FOR CENTURIES, RACE HAS
COME
to be equated with blood. But will modern science displace that notion? Over recent years, as the science of genetics has evolved, increasing numbers of people, hungry for details about their ancestral history, have begun having their
DNA
tested to unearth clues about their past. Science now holds out certain promises that seemed hitherto impossible.

DNA
tests have shattered a myth that persevered despite all common knowledge to the contrary: that blacks were black and whites were white, and that a person could absolutely not be both. To have admitted such a thing, historically, would have been to do much more than to admit the awful truth that white slave masters took black slave women into their beds.

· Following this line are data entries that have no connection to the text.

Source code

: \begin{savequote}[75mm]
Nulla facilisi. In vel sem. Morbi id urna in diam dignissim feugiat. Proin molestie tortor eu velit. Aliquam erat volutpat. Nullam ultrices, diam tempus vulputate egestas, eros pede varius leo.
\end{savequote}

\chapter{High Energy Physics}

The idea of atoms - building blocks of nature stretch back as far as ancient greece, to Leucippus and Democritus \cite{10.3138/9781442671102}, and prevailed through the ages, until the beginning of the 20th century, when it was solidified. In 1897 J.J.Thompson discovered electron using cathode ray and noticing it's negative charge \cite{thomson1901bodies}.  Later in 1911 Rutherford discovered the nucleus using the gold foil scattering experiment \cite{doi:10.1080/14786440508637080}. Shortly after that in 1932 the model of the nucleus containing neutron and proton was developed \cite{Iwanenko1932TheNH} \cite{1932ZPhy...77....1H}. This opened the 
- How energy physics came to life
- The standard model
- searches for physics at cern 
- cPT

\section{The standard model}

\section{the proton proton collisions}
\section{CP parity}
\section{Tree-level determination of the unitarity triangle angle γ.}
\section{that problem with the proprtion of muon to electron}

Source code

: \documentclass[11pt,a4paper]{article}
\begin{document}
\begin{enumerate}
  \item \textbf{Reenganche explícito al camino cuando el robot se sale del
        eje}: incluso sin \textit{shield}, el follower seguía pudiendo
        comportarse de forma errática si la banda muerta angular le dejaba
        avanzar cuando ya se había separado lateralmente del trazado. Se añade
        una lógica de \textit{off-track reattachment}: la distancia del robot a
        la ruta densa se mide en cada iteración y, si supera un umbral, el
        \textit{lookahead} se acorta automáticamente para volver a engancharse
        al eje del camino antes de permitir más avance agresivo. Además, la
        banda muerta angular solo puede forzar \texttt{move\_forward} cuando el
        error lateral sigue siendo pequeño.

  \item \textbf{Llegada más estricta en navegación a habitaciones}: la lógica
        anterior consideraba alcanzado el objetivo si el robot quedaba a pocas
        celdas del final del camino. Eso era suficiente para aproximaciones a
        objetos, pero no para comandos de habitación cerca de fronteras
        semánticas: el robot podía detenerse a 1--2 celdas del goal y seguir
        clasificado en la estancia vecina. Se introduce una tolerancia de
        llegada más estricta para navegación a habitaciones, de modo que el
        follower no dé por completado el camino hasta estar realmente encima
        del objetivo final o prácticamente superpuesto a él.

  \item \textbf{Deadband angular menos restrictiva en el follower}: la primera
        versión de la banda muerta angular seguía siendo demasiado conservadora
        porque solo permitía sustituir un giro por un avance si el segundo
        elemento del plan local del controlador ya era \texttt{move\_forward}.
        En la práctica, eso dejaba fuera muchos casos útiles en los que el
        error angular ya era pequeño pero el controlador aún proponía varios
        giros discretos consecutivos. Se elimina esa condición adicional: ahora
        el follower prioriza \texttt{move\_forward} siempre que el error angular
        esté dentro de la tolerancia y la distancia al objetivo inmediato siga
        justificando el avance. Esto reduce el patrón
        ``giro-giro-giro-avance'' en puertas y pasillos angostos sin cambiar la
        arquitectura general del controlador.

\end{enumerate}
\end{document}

It would have reduced to rubble the foundations of an economy and society based on the subjugation of one people by another. For how could one subjugate the other if they were truly the same?

One of the most famous examples, which has altered the way many historians have framed U.S. history, is that of the relationship between Thomas Jefferson and Sally Hemings. Hemings has long been described as the slave mistress and mother of many children fathered by Jefferson, who was the key author of the Declaration of Independence and the third American president, serving in office from 1801 to 1809. Historians, both professional and amateur, battled for centuries about the paternity of Hemings's children. Although some still debate the matter, it wasn't until the results of a
DNA
test were published in the magazine
Nature
in 1998 that historians and public institutions began to accept what many African-Americans had long believed: that those children were indeed fathered by Thomas Jefferson.

In 1802, the American journalist James Thomson Callender set off a political firestorm that has lasted more than two centuries when he published an article in the
Richmond Recorder
titled “The President Again.”

It began with these words:

It is well known that the man,
 
whom it delighteth the people to honor,
 
keeps, and for many years past has kept, as his concubine, one of his own slaves. Her name is SALLY. The name of her eldest son is TOM. His features are said to bear a striking although sable resemblance to those of the president himself. The boy is ten or twelve years of age. His mother went to France in the same vessel with Mr. Jefferson and his two daughters. The delicacy of this arrangement must strike every person of common sensibility. What a sublime pattern for an American ambassador to place before the eyes of two young ladies!

For having the temerity to suggest that the president of the United States had conducted a long-term affair with a black woman, Callender was vilified over the years as “obnoxious,” “a liar,” “a scoundrel,” “tempestuous,” “unsavory,” and “generally odious” — to quote just a few epithets. The allegations did not appear to damage the political career of Jefferson, who was easily re-elected two years later.

Like many others, Jefferson's daughter Martha Jefferson Randolph denied that the president had had a relationship and children with Hemings. Two of Jefferson's grandchildren also claimed that, for moral and practical reasons, the liaison would not have been possible. In 1979, Jefferson historians persuaded the
CBS
television network to drop plans to air a television miniseries (based on the best-selling novel
Sally Hemings,
by Barbara Chase-Riboud) about the relationship. One 1979 letter to
CBS
chairman William Paley from Merrill Peterson — a prominent University of Virginia historian who had written a book dismissing the Jefferson-Hemings story, as created on “the flimsy basis of oral tradition, anecdote, and satire” — said the network should “reconsider lending its name and network to mass media exposure of what can only be vulgar sensationalism masquerading as history.”